Why Is My Period So Heavy?

1. Hormonal Imbalance

The most common reason for heavy periods is a hormonal imbalance, particularly during menopause or adolescence. Hormone levels constantly fluctuate during adolescence right when you get your first periods and again for a few years before menopause. These fluctuations can lead to excessive bleeding that can frequently be treated with hormonal treatments such as birth control.

2. Uterine Fibroid Tumors

In most cases, a uterine fibroid tumor will be non-cancerous and they are common in women during their 30s and 40s. Experts know they are dependent on estrogen but aren’t sure about their cause. There are various surgical and non-surgical treatments available. In many cases with non-severe symptoms, your doctor may suggest simply waiting and seeing what happens. Uterine fibroid tumors will usually shrink and disappear during menopause without any treatment.

3. Cervical Polyps

If you wonder “why is my period so heavy”, the answer may be cervical polyps. These small, fragile growths start in the end cervical canal or the mucosal surface of your cervix. They are frequently due to infection and linked to abnormal responses to increased levels of estrogen or blood vessel congestion in the area. Most women with cervical polyps have had children and are over 20. You can remove the growth as an outpatient treatment followed by antibiotics.

4. Endometrial Polyps

These are usually non-cancerous growths and they are found in the uterine lining. They are also linked with excessive estrogen levels after hormone treatment and sometimes with ovarian tumors. Treatments for this cause of menorrhagia include D&C and a hysterectomy.
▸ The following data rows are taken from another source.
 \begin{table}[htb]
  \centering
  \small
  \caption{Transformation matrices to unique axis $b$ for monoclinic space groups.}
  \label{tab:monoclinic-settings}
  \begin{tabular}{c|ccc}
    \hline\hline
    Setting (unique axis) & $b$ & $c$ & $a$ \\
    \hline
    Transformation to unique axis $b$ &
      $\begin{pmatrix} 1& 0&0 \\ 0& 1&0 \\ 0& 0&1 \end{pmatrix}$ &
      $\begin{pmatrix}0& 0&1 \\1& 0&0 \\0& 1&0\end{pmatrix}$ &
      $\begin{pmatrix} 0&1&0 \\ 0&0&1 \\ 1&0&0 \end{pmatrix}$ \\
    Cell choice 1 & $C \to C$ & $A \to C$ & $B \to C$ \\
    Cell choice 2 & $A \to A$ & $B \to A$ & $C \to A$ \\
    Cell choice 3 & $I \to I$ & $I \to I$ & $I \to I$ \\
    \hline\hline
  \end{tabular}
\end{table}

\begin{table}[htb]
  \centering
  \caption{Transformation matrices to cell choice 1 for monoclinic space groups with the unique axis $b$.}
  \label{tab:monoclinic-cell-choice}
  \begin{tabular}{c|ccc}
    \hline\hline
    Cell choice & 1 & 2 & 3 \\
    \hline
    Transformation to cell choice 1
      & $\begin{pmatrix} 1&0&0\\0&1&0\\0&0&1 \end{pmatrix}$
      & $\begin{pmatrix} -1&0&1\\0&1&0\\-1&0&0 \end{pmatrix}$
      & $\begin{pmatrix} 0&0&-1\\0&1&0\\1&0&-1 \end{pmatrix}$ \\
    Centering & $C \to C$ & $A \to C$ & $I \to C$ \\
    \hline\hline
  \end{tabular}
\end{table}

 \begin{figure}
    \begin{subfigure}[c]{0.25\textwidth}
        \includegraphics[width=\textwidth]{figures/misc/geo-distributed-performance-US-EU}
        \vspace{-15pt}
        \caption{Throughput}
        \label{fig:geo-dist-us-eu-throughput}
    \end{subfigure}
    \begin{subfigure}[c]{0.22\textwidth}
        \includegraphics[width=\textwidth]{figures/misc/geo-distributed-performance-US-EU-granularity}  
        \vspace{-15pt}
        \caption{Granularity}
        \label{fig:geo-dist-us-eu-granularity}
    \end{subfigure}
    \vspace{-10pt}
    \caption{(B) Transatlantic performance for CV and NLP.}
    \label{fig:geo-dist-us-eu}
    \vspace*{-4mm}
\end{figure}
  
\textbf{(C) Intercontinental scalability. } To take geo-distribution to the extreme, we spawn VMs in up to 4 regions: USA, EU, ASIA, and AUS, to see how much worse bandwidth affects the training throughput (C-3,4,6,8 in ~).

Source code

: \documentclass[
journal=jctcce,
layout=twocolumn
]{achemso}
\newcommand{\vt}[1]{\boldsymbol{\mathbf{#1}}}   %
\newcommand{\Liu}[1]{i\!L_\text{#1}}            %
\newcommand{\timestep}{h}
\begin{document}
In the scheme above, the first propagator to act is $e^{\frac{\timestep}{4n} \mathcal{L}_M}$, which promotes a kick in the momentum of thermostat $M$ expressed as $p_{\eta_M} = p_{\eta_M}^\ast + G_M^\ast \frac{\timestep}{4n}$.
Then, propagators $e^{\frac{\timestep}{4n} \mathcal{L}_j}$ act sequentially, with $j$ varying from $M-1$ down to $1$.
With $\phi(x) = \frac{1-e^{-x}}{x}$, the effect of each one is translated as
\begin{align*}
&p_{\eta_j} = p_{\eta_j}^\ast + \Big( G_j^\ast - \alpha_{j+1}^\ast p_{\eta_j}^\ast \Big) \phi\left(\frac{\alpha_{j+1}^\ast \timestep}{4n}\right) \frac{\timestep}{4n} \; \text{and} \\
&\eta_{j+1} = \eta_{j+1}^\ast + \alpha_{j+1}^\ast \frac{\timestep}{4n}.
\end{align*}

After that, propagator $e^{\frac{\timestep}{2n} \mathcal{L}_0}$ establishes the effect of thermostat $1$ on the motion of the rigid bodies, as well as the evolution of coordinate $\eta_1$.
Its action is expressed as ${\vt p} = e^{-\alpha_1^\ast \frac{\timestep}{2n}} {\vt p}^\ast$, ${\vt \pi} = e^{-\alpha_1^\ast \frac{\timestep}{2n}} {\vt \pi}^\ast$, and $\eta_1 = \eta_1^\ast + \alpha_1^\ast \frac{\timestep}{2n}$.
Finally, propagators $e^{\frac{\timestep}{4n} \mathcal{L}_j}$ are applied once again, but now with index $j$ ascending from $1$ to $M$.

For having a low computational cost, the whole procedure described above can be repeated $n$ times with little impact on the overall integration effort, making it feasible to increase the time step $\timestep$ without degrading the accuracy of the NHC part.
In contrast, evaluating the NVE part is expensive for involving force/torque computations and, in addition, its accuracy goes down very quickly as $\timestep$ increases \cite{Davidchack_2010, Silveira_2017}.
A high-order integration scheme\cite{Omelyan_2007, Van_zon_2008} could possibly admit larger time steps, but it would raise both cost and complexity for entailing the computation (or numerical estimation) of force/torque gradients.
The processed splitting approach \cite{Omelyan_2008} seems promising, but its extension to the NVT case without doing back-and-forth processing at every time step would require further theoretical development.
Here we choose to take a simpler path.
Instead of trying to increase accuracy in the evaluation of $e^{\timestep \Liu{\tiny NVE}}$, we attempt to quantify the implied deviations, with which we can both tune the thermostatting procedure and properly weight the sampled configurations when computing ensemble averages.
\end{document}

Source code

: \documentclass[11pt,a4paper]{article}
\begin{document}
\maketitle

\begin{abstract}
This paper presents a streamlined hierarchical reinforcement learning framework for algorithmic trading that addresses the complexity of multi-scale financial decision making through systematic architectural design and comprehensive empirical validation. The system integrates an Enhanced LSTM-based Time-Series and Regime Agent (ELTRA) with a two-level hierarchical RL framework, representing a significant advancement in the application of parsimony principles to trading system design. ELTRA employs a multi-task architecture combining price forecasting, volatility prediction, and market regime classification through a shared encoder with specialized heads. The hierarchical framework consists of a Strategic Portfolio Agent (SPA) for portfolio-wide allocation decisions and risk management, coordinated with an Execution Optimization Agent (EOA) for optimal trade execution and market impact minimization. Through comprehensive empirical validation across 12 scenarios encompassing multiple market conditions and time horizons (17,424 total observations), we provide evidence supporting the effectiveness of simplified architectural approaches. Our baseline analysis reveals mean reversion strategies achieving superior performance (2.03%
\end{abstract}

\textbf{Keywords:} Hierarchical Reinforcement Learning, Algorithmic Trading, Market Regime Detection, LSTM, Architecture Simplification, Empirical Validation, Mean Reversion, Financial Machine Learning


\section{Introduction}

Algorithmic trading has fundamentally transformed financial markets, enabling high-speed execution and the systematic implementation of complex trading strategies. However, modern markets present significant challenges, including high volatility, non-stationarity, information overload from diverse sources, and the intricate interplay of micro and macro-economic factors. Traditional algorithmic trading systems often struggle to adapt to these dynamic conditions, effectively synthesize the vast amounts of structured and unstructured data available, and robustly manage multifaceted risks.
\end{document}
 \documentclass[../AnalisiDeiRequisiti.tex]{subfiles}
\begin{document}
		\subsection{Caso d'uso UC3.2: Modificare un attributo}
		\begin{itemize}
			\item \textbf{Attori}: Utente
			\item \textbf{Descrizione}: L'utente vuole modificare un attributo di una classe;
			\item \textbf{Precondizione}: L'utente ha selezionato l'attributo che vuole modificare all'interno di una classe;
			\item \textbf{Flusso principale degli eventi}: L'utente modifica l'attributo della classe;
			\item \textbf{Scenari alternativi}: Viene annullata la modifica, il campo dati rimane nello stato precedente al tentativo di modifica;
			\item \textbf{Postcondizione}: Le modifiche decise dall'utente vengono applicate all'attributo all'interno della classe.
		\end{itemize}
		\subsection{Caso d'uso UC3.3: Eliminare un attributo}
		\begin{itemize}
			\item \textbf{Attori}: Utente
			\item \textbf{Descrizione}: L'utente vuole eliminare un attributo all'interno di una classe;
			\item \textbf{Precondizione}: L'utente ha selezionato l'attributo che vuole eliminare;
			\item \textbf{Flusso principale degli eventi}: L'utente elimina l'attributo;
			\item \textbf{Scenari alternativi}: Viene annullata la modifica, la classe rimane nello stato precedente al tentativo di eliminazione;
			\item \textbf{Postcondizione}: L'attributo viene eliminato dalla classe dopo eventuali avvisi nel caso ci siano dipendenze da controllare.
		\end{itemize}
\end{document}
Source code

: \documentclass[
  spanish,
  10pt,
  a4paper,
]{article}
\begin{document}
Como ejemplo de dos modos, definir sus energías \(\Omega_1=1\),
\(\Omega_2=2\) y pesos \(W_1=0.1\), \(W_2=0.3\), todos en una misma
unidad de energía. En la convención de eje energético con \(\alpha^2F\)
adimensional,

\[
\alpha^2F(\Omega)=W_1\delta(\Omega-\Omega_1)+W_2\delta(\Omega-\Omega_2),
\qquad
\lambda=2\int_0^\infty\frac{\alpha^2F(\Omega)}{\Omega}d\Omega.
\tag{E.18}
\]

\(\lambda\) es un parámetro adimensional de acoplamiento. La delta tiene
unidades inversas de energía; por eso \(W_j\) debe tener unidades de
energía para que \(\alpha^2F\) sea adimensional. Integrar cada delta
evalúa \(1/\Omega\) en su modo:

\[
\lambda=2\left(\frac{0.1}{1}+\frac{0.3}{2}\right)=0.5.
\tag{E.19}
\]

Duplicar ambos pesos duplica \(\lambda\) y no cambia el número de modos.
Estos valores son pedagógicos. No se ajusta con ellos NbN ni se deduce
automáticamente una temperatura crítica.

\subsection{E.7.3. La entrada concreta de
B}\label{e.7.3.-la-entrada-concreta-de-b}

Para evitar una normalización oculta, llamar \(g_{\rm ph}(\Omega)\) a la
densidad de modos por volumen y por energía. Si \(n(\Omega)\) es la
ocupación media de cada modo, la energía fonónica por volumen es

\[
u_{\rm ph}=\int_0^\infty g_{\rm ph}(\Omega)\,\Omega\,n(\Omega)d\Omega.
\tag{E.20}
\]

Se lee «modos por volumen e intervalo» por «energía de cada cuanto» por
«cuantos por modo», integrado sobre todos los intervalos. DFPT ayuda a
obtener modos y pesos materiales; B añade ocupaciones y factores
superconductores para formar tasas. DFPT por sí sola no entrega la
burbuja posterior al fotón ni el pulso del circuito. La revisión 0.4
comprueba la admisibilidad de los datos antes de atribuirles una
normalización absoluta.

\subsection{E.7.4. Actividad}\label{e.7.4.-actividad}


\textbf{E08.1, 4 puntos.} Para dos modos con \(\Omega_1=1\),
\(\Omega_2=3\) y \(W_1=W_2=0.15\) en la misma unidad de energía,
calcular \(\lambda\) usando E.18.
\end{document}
5. Pelvic Inflammatory Disease

Pelvic inflammatory disease or PID is an infection that can affect the cervix, uterus, and/or fallopian tubes. It is typically transmitted sexually but may occur after abortion, childbirth, or a gynecological procedure. It is treated with antibiotics.

6. Cervical Cancer

Cervical cancer can sometimes be the answer to “why is my period so heavy”. This type of cancer occurs if cells within the cervix are abnormal, multiply too much, and then damage healthy areas of your body. HPV (human papillomavirus) causes more than 90 percent of cervical cancers. Treatment may involve radiation, chemotherapy, and surgery.

7. Endometrial Cancer

Endometrial cancer is when abnormal cells within the endometrium (uterine lining) or uterus multiple excessively and then cause damage to your uterus or other organs. Most women with this cancer are over 50 and frequently undergo hormone replacement therapy or have endometrial hyperplasia. Treatment typically begins with a hysterectomy and then radiation and/or chemotherapy.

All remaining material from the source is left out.